The first step is shown us in those rules of trade-guilds under which, to the members of the family, might be added an apprentice (possibly at first a relation), who, as Brentano says, "became a member of the family of his master, who instructed him in his trade, and who, like a father, had to watch over his morals, as well as his work:" practically, an adopted son. This modification having been established, there followed the employing of apprentices who had changed into journeymen. With development of this modified household-group, the master grew into a seller of goods made, not by his own family only, but by others; and, as his business enlarged, necessarily ceased to be a worker, and became wholly a distributor — a channel through which went out the products, not of a few sons, but of many unrelated artizans. This led the way to establishments in which the employed far outnumbered the members of the family; until at length, with the use of mechanical power, came the factory: a series of rooms, each containing a crowd of producing units, and sending its tributary stream of product to join other streams before reaching the single place of exit.
Finally, in greatly-developed industrial organs, we see many factories clustered in the same town, and others in adjacent towns; to and from which, along branching roads, come the raw materials and go the bales of cloth, calico, etc. There are instances in which a new industry passes through these stages in the course of a few generations; as happened with the stocking-manufacture. In the Midland counties, fifty years ago, the rattle and burr of a solitary stocking-frame came from a road-side cottage every here and there; the single worker made and sold his product. Presently arose work-shops in which several such looms might be heard going: there was the father and his sons, with perhaps a journeyman. At length grew up the large building containing many looms driven by a steam-engine; and finally many such large buildings in the same town.
§ 233. These structural analogies reach a final phase that is still more striking … there is a contrast between the original mode of development and a substituted later mode. In the general course of organic evolution from low types to high, there have been passed through by insensible modifications all the stages above described; but now … these stages are greatly abridged, and an organ is produced by a comparatively direct process. …
… [And] there meanwhile go on other changes which, during evolution of the organ through successively higher types, came one after another. In the formation of industrial organs the like happens. Now that the factory system is well-established — now that it has become ingrained in the social constitution, we see direct assumptions of it in all industries for which its fitness has been shown.

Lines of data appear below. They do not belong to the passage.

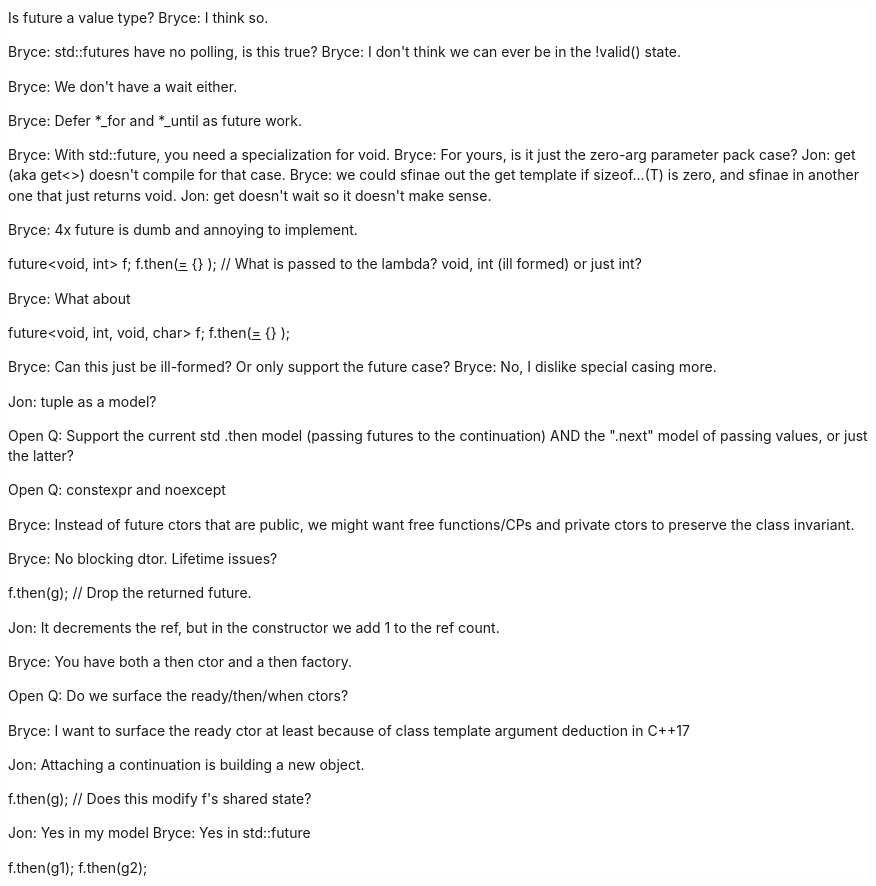 Is future a value type?
Bryce: I think so.

Bryce: std::futures have no polling, is this true?
Bryce: I don't think we can ever be in the !valid() state.

Bryce: We don't have a wait either.

Bryce: Defer *_for and *_until as future work.

Bryce: With std::future, you need a specialization for void.
Bryce: For yours, is it just the zero-arg parameter pack case?
Jon: get (aka get<>) doesn't compile for that case.
Bryce: we could sfinae out the get template if sizeof...(T) is zero, and sfinae in another one that just returns void.
Jon: get doesn't wait so it doesn't make sense.

Bryce: 4x future<void> is dumb and annoying to implement.

future<void, int> f;
f.then([=](/*...*/) {} ); // What is passed to the lambda? void, int (ill formed) or just int?

Bryce: What about

future<void, int, void, char> f;
f.then([=](/*...*/) {} ); 

Bryce: Can this just be ill-formed? Or only support the future<void> case?
Bryce: No, I dislike special casing more.

Jon: tuple<void> as a model?

Open Q: Support the current std .then model (passing futures to the continuation) AND the ".next" model of passing values, or just the latter?

Open Q: constexpr and noexcept

Bryce: Instead of future ctors that are public, we might want free functions/CPs and private ctors to preserve the class invariant.

Bryce: No blocking dtor. Lifetime issues?

f.then(g); // Drop the returned future.

Jon: It decrements the ref, but in the constructor we add 1 to the ref count.

Bryce: You have both a then ctor and a then factory.

Open Q: Do we surface the ready/then/when ctors?

Bryce: I want to surface the ready ctor at least because of class template argument deduction in C++17

Jon: Attaching a continuation is building a new object.

f.then(g); // Does this modify f's shared state?

Jon: Yes in my model
Bryce: Yes in std::future

f.then(g1);
f.then(g2);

If at one place the discovery of ore prompts the setting up of ironworks, or at another a special kind of water facilitates brewing, there is no passing through the early stages of single worker, family, clustered families, and so on; but there is a sudden drafting of materials and men to the spot, followed by formation of a producing structure on the advanced type. Nay, not one large establishment only is thus evolved after the direct manner, but a cluster of large establishments. At Barrow-in-Furness we see a town with its ironworks, its importing and exporting businesses, its extensive docks and means of communication, all in the space of a few years framed after that type which it has taken centuries to develop through successive modifications. ….
… [But even after the modifications are] completed, there are but feeble signs of segmentation. The … change of order in social evolution, is shown us by new societies which inherit the confirmed habits of old ones. Instance the United States, where a town in the far west, laid down in its streets and plots, has its hotel, church, post-office, built while there are but few houses; and where a railway is run through the wilderness in anticipation of settlements.
Or instance Australia, where a few years after the huts of gold-diggers begin to cluster round new mines, there is established a printing-office and journal; though, in the mother-country, centuries passed before a town of like size developed a like agency.